Bis auf diesen einen Punkt bzgl. einer Auflistung der verwendeten Quellen ist dies eine umfangreiche, gut gemachte und reflexive Arbeit. Auch die Medienberichterstattung reflektiert dies. Die Ergebnisse aus diesem Teil der Studie können und konnten nicht skandalisiert werden, sie sind fundiert und gut aufbereitet. So blieb u.a. der Kronenzeitung gestern nur auf den Teil von Ednan Aslan zurückzugreifen und hier einen Einzelfall zu einem Skandal aufzubauschen. Die Berichterstattung in z.B. Standard oder Kurier näherten sich dem Thema auf ganz andere Weise.
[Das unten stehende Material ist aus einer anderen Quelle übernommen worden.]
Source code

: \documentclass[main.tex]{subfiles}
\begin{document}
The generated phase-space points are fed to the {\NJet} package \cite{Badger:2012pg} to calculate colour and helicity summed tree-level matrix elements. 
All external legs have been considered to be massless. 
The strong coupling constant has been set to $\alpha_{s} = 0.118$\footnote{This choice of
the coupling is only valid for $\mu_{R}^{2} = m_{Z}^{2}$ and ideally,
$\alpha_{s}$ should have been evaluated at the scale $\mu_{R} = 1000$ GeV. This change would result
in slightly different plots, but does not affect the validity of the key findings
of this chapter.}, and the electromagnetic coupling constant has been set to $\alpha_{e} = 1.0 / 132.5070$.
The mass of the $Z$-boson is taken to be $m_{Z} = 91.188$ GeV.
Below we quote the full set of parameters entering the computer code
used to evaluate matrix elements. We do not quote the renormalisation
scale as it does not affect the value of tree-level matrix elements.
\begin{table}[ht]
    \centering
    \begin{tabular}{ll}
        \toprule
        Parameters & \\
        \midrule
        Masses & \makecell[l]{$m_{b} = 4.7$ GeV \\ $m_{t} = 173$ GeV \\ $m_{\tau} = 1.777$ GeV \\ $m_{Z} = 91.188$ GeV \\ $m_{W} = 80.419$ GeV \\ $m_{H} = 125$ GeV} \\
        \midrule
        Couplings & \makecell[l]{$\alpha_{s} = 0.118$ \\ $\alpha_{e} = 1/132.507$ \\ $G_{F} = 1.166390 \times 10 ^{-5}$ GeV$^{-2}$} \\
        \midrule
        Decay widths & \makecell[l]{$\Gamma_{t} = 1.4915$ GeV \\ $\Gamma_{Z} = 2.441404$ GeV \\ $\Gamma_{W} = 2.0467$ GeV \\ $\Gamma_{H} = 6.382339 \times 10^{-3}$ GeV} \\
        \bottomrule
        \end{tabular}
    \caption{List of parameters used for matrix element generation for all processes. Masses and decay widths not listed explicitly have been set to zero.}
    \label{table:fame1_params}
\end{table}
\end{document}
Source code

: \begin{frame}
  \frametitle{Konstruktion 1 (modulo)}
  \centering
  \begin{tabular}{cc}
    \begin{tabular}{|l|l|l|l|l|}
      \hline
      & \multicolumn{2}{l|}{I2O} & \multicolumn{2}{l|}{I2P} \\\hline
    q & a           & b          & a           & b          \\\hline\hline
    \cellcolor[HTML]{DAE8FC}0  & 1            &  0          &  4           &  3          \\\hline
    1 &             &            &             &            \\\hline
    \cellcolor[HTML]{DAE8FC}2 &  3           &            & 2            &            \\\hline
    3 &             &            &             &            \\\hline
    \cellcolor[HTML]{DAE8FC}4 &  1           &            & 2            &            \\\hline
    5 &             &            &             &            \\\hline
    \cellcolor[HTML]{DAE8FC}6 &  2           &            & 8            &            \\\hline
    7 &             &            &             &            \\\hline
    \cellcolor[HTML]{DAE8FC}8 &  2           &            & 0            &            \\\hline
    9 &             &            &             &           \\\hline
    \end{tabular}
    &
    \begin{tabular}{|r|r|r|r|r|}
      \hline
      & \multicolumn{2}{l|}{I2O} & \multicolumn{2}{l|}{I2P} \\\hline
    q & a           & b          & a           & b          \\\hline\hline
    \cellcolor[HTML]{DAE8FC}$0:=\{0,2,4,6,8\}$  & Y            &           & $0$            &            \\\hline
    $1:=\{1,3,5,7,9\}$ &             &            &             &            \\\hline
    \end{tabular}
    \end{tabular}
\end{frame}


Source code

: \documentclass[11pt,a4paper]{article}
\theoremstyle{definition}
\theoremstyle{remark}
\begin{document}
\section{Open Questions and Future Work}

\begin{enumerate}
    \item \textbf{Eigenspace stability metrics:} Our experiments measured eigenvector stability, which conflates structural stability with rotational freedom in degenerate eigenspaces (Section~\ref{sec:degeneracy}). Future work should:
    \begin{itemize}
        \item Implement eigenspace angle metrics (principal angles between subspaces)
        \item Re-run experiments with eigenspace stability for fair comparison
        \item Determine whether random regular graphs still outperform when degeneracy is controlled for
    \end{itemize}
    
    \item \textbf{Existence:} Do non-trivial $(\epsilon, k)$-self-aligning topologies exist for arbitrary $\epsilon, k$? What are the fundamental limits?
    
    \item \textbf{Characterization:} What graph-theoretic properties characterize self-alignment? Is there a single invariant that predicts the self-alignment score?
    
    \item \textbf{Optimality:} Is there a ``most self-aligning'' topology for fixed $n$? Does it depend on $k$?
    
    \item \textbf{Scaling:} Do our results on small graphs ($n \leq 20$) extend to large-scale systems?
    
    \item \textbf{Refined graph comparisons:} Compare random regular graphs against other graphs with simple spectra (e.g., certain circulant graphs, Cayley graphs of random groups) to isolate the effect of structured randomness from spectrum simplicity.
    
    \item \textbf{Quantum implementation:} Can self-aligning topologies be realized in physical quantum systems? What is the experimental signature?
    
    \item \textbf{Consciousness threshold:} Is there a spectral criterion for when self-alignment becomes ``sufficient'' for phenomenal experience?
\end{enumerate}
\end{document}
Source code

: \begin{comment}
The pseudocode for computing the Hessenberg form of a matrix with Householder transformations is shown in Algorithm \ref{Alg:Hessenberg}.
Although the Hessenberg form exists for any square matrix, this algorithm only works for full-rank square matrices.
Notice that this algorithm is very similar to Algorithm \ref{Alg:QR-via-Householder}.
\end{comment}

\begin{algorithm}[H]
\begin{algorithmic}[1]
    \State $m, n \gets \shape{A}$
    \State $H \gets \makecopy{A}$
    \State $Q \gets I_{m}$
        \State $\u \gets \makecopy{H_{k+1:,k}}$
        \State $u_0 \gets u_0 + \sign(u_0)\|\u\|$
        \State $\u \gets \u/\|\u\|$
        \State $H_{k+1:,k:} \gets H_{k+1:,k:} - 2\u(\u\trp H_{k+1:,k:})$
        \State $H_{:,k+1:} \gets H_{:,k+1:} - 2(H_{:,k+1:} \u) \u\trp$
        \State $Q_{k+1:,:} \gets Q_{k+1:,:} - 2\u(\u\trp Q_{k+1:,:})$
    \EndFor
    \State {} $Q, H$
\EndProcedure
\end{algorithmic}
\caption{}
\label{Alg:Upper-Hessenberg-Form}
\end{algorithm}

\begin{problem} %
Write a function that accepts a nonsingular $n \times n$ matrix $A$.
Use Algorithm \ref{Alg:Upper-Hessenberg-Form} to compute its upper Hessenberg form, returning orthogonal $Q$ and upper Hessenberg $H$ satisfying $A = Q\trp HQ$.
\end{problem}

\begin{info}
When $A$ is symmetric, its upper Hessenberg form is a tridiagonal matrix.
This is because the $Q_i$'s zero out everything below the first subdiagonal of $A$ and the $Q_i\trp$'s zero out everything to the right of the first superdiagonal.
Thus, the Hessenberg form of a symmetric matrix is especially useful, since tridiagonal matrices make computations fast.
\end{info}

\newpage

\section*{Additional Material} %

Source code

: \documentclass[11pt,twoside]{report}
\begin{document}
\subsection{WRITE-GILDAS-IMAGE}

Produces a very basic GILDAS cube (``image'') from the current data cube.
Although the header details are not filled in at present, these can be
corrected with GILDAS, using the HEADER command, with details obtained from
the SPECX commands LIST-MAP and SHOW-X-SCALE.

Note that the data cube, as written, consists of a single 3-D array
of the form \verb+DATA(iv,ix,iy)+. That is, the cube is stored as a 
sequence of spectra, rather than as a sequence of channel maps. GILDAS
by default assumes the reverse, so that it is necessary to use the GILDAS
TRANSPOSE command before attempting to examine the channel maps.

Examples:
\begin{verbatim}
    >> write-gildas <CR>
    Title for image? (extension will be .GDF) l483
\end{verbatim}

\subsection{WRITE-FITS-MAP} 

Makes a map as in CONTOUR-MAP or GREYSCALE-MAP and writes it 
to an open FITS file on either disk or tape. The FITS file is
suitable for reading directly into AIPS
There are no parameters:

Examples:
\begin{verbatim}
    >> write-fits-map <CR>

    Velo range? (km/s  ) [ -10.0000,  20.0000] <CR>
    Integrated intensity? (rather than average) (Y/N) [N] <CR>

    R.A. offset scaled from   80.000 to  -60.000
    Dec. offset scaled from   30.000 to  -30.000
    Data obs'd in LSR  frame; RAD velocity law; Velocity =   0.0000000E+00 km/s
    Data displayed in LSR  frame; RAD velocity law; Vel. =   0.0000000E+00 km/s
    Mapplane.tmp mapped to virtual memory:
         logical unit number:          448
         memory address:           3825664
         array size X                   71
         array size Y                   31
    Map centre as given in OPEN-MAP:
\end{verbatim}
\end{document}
Bleibt also die, zugegeben rhetorische, Frage: Cui bono?

Die Wissenschaften, und dabei insbesondere die Sozialwissenschaften, haben nicht der Politik oder dem Boulevard zu dienen, sondern müssen der gesamten Gesellschaft ihre Erkenntnisse zur Verfügung zu stellen. Der Studie zur “Pluralität in Wiener Kindergärten und Kindergruppen unter besonderer Berücksichtigung sogenannter „islamischer“ Einrichtungen” ist dies methodisch einwandfrei gelungen.

Quellen: Beide Studienteile sind über das Medienportal der Universität Wien zugänglich.